Records from a dataset
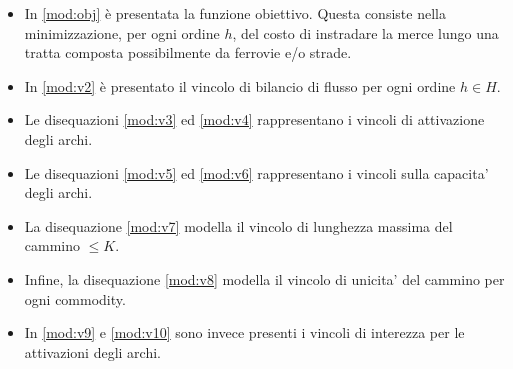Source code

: \documentclass{article}
\begin{document}
\begin{itemize}


    \item In \eqref{mod:obj} è presentata la funzione obiettivo. Questa consiste nella minimizzazione, per ogni ordine $h$, del costo di instradare la merce lungo una tratta composta possibilmente da ferrovie e/o strade.
    
    \item In \eqref{mod:v2} è presentato il vincolo di bilancio di flusso per ogni ordine $h \in H$.
    \item Le disequazioni \eqref{mod:v3} ed \eqref{mod:v4} rappresentano i vincoli di attivazione degli archi.
    \item Le disequazioni \eqref{mod:v5} ed \eqref{mod:v6} rappresentano i vincoli sulla capacita' degli archi.
    \item La disequazione \eqref{mod:v7} modella il vincolo di lunghezza massima del cammino $\leq K$.
    \item Infine, la disequazione \eqref{mod:v8} modella il vincolo di unicita' del cammino per ogni commodity.
    \item In \eqref{mod:v9} e \eqref{mod:v10} sono invece presenti i vincoli di interezza per le attivazioni degli archi.

\end{itemize}
\end{document}
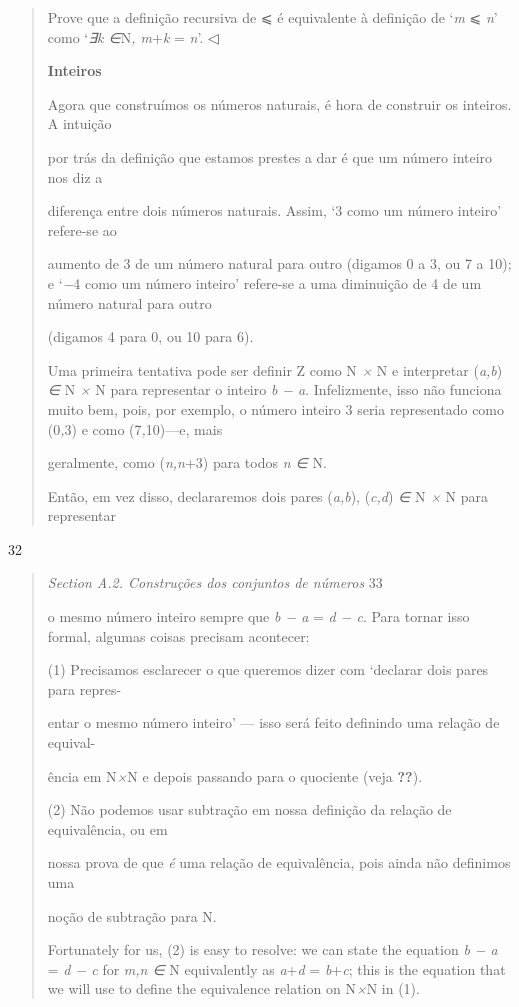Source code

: \documentclass[
]{article}
\begin{document}
\begin{quote}
Prove que a definição recursiva de ⩽ é equivalente à definição de
`\emph{m} ⩽ \emph{n}' como `\emph{∃k ∈}N\emph{, m}+\emph{k} = \emph{n}'.
◁

\textbf{Inteiros}

Agora que construímos os números naturais, é hora de construir os
inteiros. A intuição

por trás da definição que estamos prestes a dar é que um número inteiro
nos diz a

diferença entre dois números naturais. Assim, `3 como um número inteiro'
refere-se ao

aumento de 3 de um número natural para outro (digamos 0 a 3, ou 7 a 10);
e `\emph{−}4 como um número inteiro' refere-se a uma diminuição de 4 de
um número natural para outro

(digamos 4 para 0, ou 10 para 6).

Uma primeira tentativa pode ser definir Z como N \emph{×} N e
interpretar (\emph{a,b}) \emph{∈} N \emph{×} N para representar o
inteiro \emph{b − a}. Infelizmente, isso não funciona muito bem, pois,
por exemplo, o número inteiro 3 seria representado como (0\emph{,}3) e
como (7\emph{,}10)---e, mais

geralmente, como (\emph{n,n}+3) para todos \emph{n ∈} N.

Então, em vez disso, declararemos dois pares (\emph{a,b}), (\emph{c,d})
\emph{∈} N \emph{×} N para representar
\end{quote}

32

\begin{quote}
\emph{Section A.2. Construções dos conjuntos de números} 33

o mesmo número inteiro sempre que \emph{b − a} = \emph{d − c}. Para
tornar isso formal, algumas coisas precisam acontecer:

(1) Precisamos esclarecer o que queremos dizer com `declarar dois pares
para repres-

entar o mesmo número inteiro' --- isso será feito definindo uma relação
de equival-

ência em N\emph{×}N e depois passando para o quociente (veja
\textbf{??}).

(2) Não podemos usar subtração em nossa definição da relação de
equivalência, ou em

nossa prova de que \emph{é} uma relação de equivalência, pois ainda não
definimos uma

noção de subtração para N.

Fortunately for us, (2) is easy to resolve: we can state the equation
\emph{b − a} = \emph{d − c} for \emph{m,n ∈} N equivalently as
\emph{a}+\emph{d} = \emph{b}+\emph{c}; this is the equation that we will
use to define the equivalence relation on N\emph{×}N in (1).
\end{quote}
\end{document}
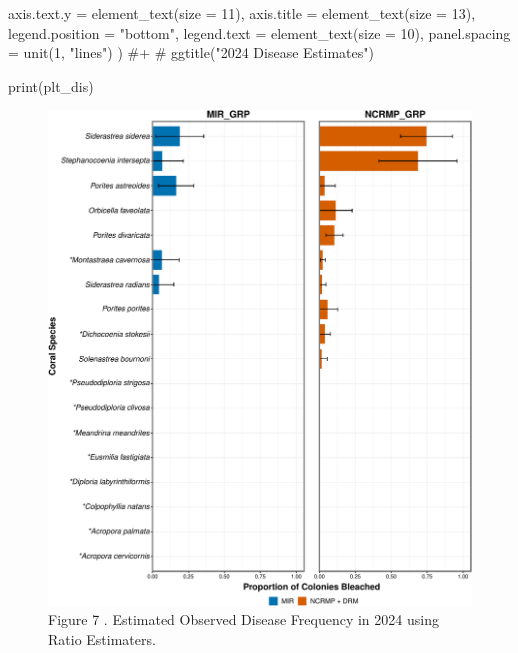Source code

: \documentclass[
]{article}
\newenvironment{Shaded}{\begin{snugshade}}{\end{snugshade}}
\newcommand{\AttributeTok}[1]{\textcolor[rgb]{0.40,0.45,0.13}{#1}}
\newcommand{\CommentTok}[1]{\textcolor[rgb]{0.37,0.37,0.37}{#1}}
\newcommand{\DecValTok}[1]{\textcolor[rgb]{0.68,0.00,0.00}{#1}}
\newcommand{\FunctionTok}[1]{\textcolor[rgb]{0.28,0.35,0.67}{#1}}
\newcommand{\NormalTok}[1]{\textcolor[rgb]{0.00,0.23,0.31}{#1}}
\newcommand{\StringTok}[1]{\textcolor[rgb]{0.13,0.47,0.30}{#1}}
\begin{document}
\begin{Shaded}
\begin{Highlighting}[]
          \AttributeTok{axis.text.y =} \FunctionTok{element\_text}\NormalTok{(}\AttributeTok{size =} \DecValTok{11}\NormalTok{),}
          \AttributeTok{axis.title =} \FunctionTok{element\_text}\NormalTok{(}\AttributeTok{size =} \DecValTok{13}\NormalTok{),}
          \AttributeTok{legend.position =} \StringTok{"bottom"}\NormalTok{,}
          \AttributeTok{legend.text =} \FunctionTok{element\_text}\NormalTok{(}\AttributeTok{size =} \DecValTok{10}\NormalTok{),}
          \AttributeTok{panel.spacing =} \FunctionTok{unit}\NormalTok{(}\DecValTok{1}\NormalTok{, }\StringTok{"lines"}\NormalTok{)}
\NormalTok{        ) }\CommentTok{\#+}
 \CommentTok{\# ggtitle("2024 Disease Estimates")}


\FunctionTok{print}\NormalTok{(plt\_dis)}
\end{Highlighting}
\end{Shaded}

\begin{figure}[H]

{\centering \includegraphics{MIR_quarto_files/figure-pdf/unnamed-chunk-1-1.pdf}

}

\caption{Figure 7 . Estimated Observed Disease Frequency in 2024 using
Ratio Estimaters.}

\end{figure}
\end{document}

WORK ITEM
Reply with nothing but the number of lines in the data that include the word "pares".

RESPONSE
2